Since $\cos(\pi - \theta) = -\cos\theta$:

$$ |\vec{v}_{rel}|^2 = v_f^2 + v_r^2 + 2 v_f v_r \cos\theta $$

Substituting $\cos\theta = -v_f/v_r$:

$$ |\vec{v}_{rel}|^2 = v_f^2 + v_r^2 + 2 v_f v_r \left(-\frac{v_f}{v_r}\right) = v_f^2 + v_r^2 - 2v_f^2 = v_r^2 - v_f^2 $$ $$ |\vec{v}_{rel}| = \sqrt{v_r^2 - v_f^2} = \sqrt{(5 \text{ m/s})^2 - (4 \text{ m/s})^2} = \sqrt{25 - 16} \text{ m/s} = \sqrt{9} \text{ m/s} = 3 \text{ m/s} $$

At the moment of closest approach, the relative velocity vector is perpendicular to the line connecting the fox and the rabbit.

Step 3: Angular Velocity of the Line of Sight The fox's velocity vector $\vec{v}_f$ always points towards the rabbit, so it rotates with the line of sight. The angular velocity of the line of sight, $\omega$, is given by the component of the relative velocity perpendicular to the line of sight, divided by the distance. At closest approach, the entire relative velocity is perpendicular to the line of sight.

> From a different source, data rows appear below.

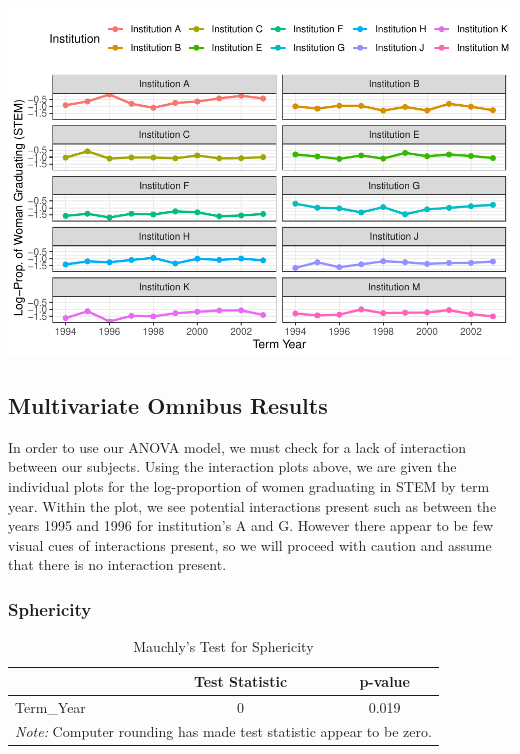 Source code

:\documentclass[]{article}
\begin{document}
\includegraphics{Stat_461_Final_Project_Report_files/figure-latex/logInteraction-1.pdf}

\subsection{Multivariate Omnibus
Results}\label{multivariate-omnibus-results}

In order to use our ANOVA model, we must check for a lack of interaction
between our subjects. Using the interaction plots above, we are given
the individual plots for the log-proportion of women graduating in STEM
by term year. Within the plot, we see potential interactions present
such as between the years 1995 and 1996 for institution's A and G.
However there appear to be few visual cues of interactions present, so
we will proceed with caution and assume that there is no interaction
present.

\subsubsection{Sphericity}\label{sphericity}

\begin{table}[H]

\caption{\label{tab:Sphericity}Mauchly's Test for Sphericity}
\centering
\fontsize{12}{14}\selectfont
\begin{tabular}[t]{l|c|c}
\hline
  & Test Statistic & p-value\\
\hline
Term\_Year & 0 & 0.019\\
\hline
\multicolumn{3}{l}{\textit{Note: } Computer rounding has made test statistic appear to be zero.}\\
\end{tabular}
\end{table}
\end{document}

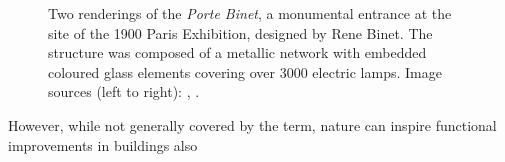 \documentclass{article}
\begin{document}
\begin{figure}[ht!]
    \centering
    \caption{Two renderings of the \textit{Porte Binet}, a monumental entrance at the site of the 1900 Paris Exhibition, designed by Rene Binet. The structure was composed of a metallic network with embedded coloured glass elements covering over 3000 electric lamps. \newline Image sources (left to right): \cite{louis_porte_1900}, \cite{binet_projet_1898}.}
    \label{fig:porte_binet}
\end{figure}

\clearpage

\begin{multicols}{2}
    
However, while not generally covered by the term, nature can inspire functional improvements in buildings also

\end{multicols}
\end{document}

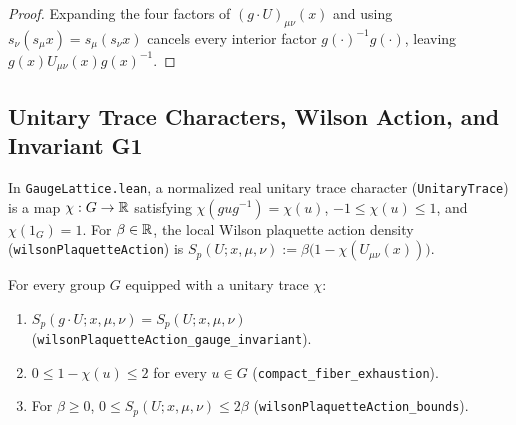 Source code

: \begin{proof}
Expanding the four factors of $(g \cdot U)_{\mu\nu}(x)$ and using $s_\nu(s_\mu x) = s_\mu(s_\nu x)$ cancels every interior factor $g(\cdot)^{-1} g(\cdot)$, leaving $g(x) U_{\mu\nu}(x) g(x)^{-1}$.
\end{proof}

\subsection{Unitary Trace Characters, Wilson Action, and Invariant G1}
In \texttt{GaugeLattice.lean}, a normalized real unitary trace character (\texttt{UnitaryTrace}) is a map $\chi : G \to \mathbb{R}$ satisfying $\chi(g u g^{-1}) = \chi(u)$, $-1 \le \chi(u) \le 1$, and $\chi(1_G) = 1$. For $\beta \in \mathbb{R}$, the local Wilson plaquette action density (\texttt{wilsonPlaquetteAction}) is $S_p(U; x, \mu, \nu) := \beta \big(1 - \chi(U_{\mu\nu}(x))\big)$.

\begin{theorem}
For every group $G$ equipped with a unitary trace $\chi$:
\begin{enumerate}
    \item $S_p(g \cdot U; x, \mu, \nu) = S_p(U; x, \mu, \nu)$ (\texttt{wilsonPlaquetteAction\_gauge\_invariant}).
    \item $0 \le 1 - \chi(u) \le 2$ for every $u \in G$ (\texttt{compact\_fiber\_exhaustion}).
    \item For $\beta \ge 0$, $0 \le S_p(U; x, \mu, \nu) \le 2\beta$ (\texttt{wilsonPlaquetteAction\_bounds}).
\end{enumerate}
\end{theorem}
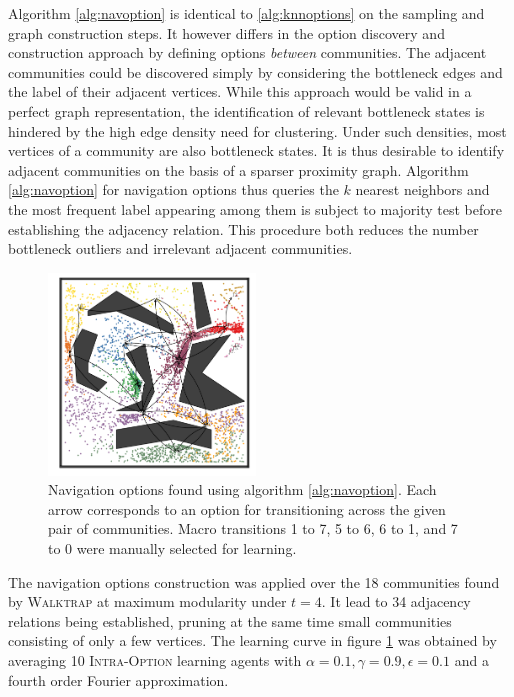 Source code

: Algorithm \ref{alg:navoption} is identical to \ref{alg:knnoptions} on the sampling and graph construction steps. It however differs in the option discovery and construction approach by defining options \textit{between} communities. The adjacent communities could be discovered simply by considering the bottleneck edges and the label of their adjacent vertices. While this approach would be valid in a perfect graph representation, the identification of relevant bottleneck states is hindered by the high edge density need for clustering. Under such densities, most vertices of a community are also bottleneck states. It is thus desirable to identify adjacent communities on the basis of a sparser proximity graph. Algorithm \ref{alg:navoption} for navigation options thus queries the $k$ nearest neighbors and the most frequent label appearing among them is subject to majority test before establishing the adjacency relation. This procedure both reduces the number bottleneck outliers and irrelevant adjacent communities.

\begin{figure}
\centering
\includegraphics[width=0.49\textwidth]{fig/pinball-nav.pdf}
\caption{Navigation options found using algorithm \ref{alg:navoption}. Each arrow corresponds to an option for transitioning across the given pair of communities. Macro transitions 1 to 7, 5 to 6, 6 to 1, and 7 to 0 were manually selected for learning.}
\label{fig:nav-options}
\end{figure}

The navigation options construction was applied over the 18 communities found by \textsc{Walktrap} at maximum modularity under $t=4$. It lead to 34 adjacency relations being established, pruning at the same time small communities consisting of only a few vertices. The learning curve in figure \ref{fig:nav-options} was obtained by averaging 10 \textsc{Intra-Option} learning agents with $\alpha = 0.1, \gamma = 0.9, \epsilon = 0.1$ and a fourth order Fourier approximation. 

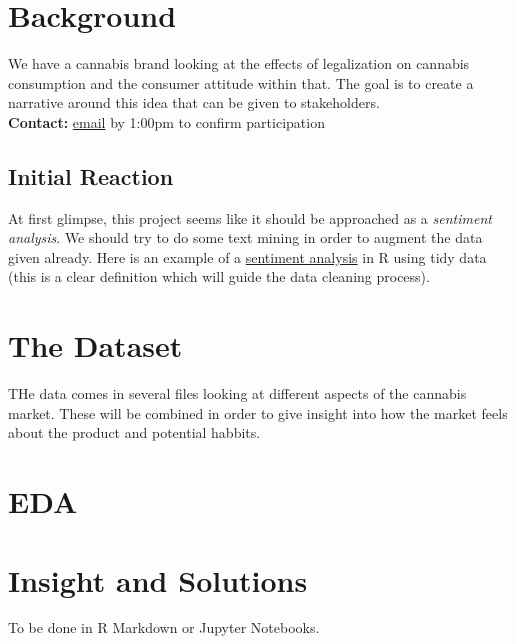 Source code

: \documentclass[12pt,a4paper]{book}
\begin{document}
\section{Background}
We have a cannabis brand looking at the effects of legalization on cannabis consumption and the consumer attitude within that. The goal is to create a narrative around this idea that can be given to stakeholders. \\
\textbf{Contact:} \href{mailto:DDLCanada@dentsuaegis.com}{email} by 1:00pm to confirm participation 

\subsection{Initial Reaction}
At first glimpse, this project seems like it should be approached as a \textit{sentiment analysis}. We should try to do some text mining in order to augment the data given already. Here is an example of a \href{https://www.tidytextmining.com/sentiment.html}{sentiment analysis} in R using tidy data (this is a clear definition which will guide the data cleaning process).


\section{The Dataset}
THe data comes in several files looking at different aspects of the cannabis market. These will be combined in order to give insight into how the market feels about the product and potential habbits. 

\section{EDA}

\section{Insight and Solutions}
To be done in R Markdown or Jupyter Notebooks.
\end{document}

$$ \omega = \frac{|\vec{v}_{rel}|}{d_{min}} = \frac{3 \text{ m/s}}{30 \text{ m}} = 0.1 \text{ rad/s} $$

Step 4: Calculate the Fox's Acceleration Since the fox's speed $v_f$ is constant, its acceleration is purely centripetal and is related to the rate of change of its velocity direction. This rate of change is determined by the angular velocity $\omega$. The magnitude of the fox's acceleration $a_f$ is given by:

$$ a_f = v_f \omega $$ $$ a_f = (4 \text{ m/s})(0.1 \text{ rad/s}) = 0.4 \text{ m/s}^2 $$

The acceleration vector is perpendicular to the fox's velocity vector, pointing towards the center of curvature of its path.

The magnitude of the fox's acceleration when it is closest to the rabbit is $0.4 \text{ m/s}^2$.